Malaysia’s ringgit climbed for a third day, the longest winning streak since February, after the Federal Reserve said monetary stimulus is still needed to sustain a recovery in the world’s largest economy. Bonds gained.
The MSCI Asia-Pacific Index (MXAP) of stocks rose the most in more than three months after Fed Chairman Ben S. Bernanke said yesterday that while he is encouraged by a decline in the U.S. unemployment rate, continued accommodative measures will be needed to make progress.
The ringgit advanced 0.6 percent to 3.0570 per dollar as of 4:09 p.m. in Kuala Lumpur, according to data compiled by Bloomberg. It has strengthened 3.8 percent this quarter, the second-best performance among Asia’s 11 most-used currencies.
“Bernanke’s statement encourages investors to search for higher-yielding assets,” said Yeah Kim Leng, chief economist at RAM Holdings Bhd. in Kuala Lumpur. “We expect the ringgit to strengthen to 2.900 to the dollar by the end of 2012, although the path may be choppy.”
The ringgit’s one-month implied volatility, a measure of exchange-rate swings used to price options, slumped 22 basis points to 7.38 percent.

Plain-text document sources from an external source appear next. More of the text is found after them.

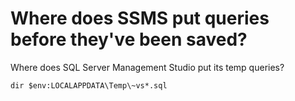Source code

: ﻿# Where does SSMS put queries before they've been saved?

Where does SQL Server Management Studio put its temp queries?

	dir $env:LOCALAPPDATA\Temp\~vs*.sql
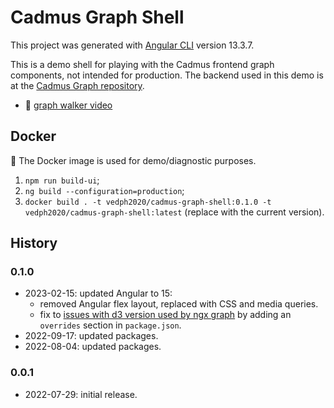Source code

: # Cadmus Graph Shell

This project was generated with [Angular CLI](https://github.com/angular/angular-cli) version 13.3.7.

This is a demo shell for playing with the Cadmus frontend graph components, not intended for production. The backend used in this demo is at the [Cadmus Graph repository](https://github.com/vedph/cadmus-graph).

- 👀 [graph walker video](https://www.youtube.com/watch?v=P0TlqbOi590)

## Docker

🐋 The Docker image is used for demo/diagnostic purposes.

1. `npm run build-ui`;
2. `ng build --configuration=production`;
3. `docker build . -t vedph2020/cadmus-graph-shell:0.1.0 -t vedph2020/cadmus-graph-shell:latest` (replace with the current version).

## History

### 0.1.0

- 2023-02-15: updated Angular to 15:
  - removed Angular flex layout, replaced with CSS and media queries.
  - fix to [issues with d3 version used by ngx graph](https://github.com/swimlane/ngx-graph/issues/487#issuecomment-1419718384) by adding an `overrides` section in `package.json`.
- 2022-09-17: updated packages.
- 2022-08-04: updated packages.

### 0.0.1

- 2022-07-29: initial release.
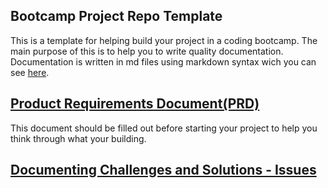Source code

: ## Bootcamp Project Repo Template

This is a template for helping build your project in a coding bootcamp. The main purpose of this is to help you to write quality documentation. Documentation is written in md files using markdown syntax wich you can see [here](https://www.markdownguide.org/basic-syntax/).

## [Product Requirements Document(PRD)](./docs/prd.md)

This document should be filled out before starting your project to help you think through what your building. 

## [Documenting Challenges and Solutions - Issues](/issues)

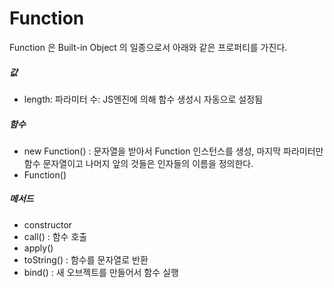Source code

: # Function

Function 은 Built-in Object 의 일종으로서 아래와 같은 프로퍼티를 가진다. 

##### 값

- length: 파라미터 수: JS엔진에 의해 함수 생성시 자동으로 설정됨

##### 함수

- new Function() : 문자열을 받아서 Function 인스턴스를 생성, 마지막 파라미터만 함수 문자열이고 나머지 앞의 것들은 인자들의 이름을 정의한다.
- Function()

##### 메서드

- constructor
- call() : 함수 호출
- apply()
- toString() : 함수를 문자열로 반환
- bind() : 새 오브젝트를 만들어서 함수 실행
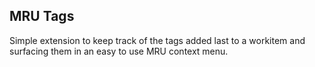 ## MRU Tags ##

Simple extension to keep track of the tags added last to a workitem and surfacing them in an easy to use MRU context menu. 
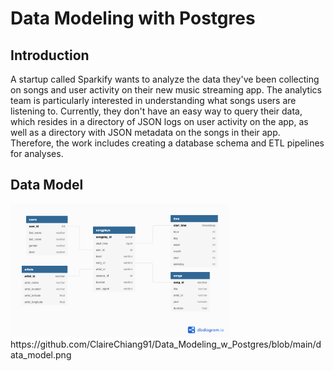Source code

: # Data Modeling with Postgres
## Introduction
A startup called Sparkify wants to analyze the data they've been collecting on songs and user activity on their new music streaming app. The analytics team is particularly interested in understanding what songs users are listening to. Currently, they don't have an easy way to query their data, which resides in a directory of JSON logs on user activity on the app, as well as a directory with JSON metadata on the songs in their app.
Therefore, the work includes creating a database schema and ETL pipelines for analyses. 

## Data Model
<img src="https://github.com/ClaireChiang91/Data_Modeling_w_Postgres/blob/main/data_model.png" width="350">
https://github.com/ClaireChiang91/Data_Modeling_w_Postgres/blob/main/data_model.png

Malaysia’s gross domestic product will rise at a slower pace this year as financial and economic restructuring in developed nations curb global growth, the central bank said last week. The economy will expand 4 percent to 5 percent in 2012, it said. That is less than the Finance Ministry’s 5 percent-to-6 percent forecast in October, and a 5.1 percent pace in 2011.
Five-year government bonds advanced. The yield on the 4.262 percent notes due September 2016 fell one basis point, or 0.01 percentage point, to 3.30 percent, according to Bursa Malaysia.